Exercise prompt
Up through the line that contains "3. The initiator", retype the entries exactly, beginning at the very first line.
Given entries Start Marker
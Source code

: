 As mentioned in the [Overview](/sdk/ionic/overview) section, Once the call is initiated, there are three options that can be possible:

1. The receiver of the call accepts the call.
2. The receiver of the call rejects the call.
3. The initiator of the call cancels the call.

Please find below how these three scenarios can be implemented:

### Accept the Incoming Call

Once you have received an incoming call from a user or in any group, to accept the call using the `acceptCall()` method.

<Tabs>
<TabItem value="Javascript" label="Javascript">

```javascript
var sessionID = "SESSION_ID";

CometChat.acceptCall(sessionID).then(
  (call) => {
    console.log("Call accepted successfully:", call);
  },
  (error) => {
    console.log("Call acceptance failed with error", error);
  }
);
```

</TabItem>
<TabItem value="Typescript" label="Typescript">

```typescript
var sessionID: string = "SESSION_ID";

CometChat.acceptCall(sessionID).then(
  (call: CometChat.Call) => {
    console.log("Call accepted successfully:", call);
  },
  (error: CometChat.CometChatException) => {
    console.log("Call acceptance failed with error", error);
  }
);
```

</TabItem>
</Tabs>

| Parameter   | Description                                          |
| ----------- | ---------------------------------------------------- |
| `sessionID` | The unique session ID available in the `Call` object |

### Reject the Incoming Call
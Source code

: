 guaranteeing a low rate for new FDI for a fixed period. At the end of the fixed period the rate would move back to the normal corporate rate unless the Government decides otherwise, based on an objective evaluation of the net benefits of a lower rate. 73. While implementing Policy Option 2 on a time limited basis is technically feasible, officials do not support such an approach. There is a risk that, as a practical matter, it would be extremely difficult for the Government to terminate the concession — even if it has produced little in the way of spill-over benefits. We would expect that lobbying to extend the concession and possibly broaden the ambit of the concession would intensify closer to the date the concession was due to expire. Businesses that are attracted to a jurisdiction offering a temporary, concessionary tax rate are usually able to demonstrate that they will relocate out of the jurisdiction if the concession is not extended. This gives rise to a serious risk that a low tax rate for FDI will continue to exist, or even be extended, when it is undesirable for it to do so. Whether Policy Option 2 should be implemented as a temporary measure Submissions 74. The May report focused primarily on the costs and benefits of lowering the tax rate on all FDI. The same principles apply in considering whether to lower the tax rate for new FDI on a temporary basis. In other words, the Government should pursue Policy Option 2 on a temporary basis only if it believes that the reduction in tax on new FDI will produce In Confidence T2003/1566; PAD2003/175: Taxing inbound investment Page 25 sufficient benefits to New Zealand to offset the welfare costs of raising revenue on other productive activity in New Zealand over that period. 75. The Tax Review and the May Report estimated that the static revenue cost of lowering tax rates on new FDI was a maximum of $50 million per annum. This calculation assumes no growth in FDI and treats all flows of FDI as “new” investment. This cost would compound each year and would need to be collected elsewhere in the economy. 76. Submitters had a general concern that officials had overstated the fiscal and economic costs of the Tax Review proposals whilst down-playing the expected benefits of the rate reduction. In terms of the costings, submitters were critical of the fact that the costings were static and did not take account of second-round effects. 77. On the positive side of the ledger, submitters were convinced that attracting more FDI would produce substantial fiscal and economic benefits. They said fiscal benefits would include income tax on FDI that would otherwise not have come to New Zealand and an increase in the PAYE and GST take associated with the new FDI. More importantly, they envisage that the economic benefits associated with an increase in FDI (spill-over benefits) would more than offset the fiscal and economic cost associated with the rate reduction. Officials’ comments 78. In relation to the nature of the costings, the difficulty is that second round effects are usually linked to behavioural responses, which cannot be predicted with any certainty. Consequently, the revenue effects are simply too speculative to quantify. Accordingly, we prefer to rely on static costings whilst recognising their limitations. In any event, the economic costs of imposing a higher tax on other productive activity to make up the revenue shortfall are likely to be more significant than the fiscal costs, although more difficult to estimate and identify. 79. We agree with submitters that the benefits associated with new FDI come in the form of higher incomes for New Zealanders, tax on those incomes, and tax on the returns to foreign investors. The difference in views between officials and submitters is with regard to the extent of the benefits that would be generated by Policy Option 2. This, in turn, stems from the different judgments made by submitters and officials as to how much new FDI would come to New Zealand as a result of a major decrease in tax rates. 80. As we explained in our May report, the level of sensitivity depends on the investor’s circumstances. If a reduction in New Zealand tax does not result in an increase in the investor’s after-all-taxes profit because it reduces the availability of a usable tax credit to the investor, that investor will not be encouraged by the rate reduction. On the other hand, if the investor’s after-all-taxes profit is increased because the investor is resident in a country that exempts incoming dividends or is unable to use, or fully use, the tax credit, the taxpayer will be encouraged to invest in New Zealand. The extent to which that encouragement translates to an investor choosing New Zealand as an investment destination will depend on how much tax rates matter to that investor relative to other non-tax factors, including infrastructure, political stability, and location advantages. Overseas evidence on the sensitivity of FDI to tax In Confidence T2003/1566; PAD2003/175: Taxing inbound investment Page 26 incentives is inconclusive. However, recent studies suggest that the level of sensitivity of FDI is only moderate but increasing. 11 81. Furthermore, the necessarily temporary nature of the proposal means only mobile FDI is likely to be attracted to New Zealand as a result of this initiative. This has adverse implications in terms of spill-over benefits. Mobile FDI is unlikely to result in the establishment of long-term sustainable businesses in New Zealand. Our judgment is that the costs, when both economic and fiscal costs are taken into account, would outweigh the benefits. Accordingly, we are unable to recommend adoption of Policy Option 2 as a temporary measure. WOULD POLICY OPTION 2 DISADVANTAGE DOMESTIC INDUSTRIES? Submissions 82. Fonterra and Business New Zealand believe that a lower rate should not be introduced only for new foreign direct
Given entries End Marker
Result for this exercise
Source code

: As mentioned in the [Overview](/sdk/ionic/overview) section, Once the call is initiated, there are three options that can be possible:

1. The receiver of the call accepts the call.
2. The receiver of the call rejects the call.
3. The initiator of the call cancels the call.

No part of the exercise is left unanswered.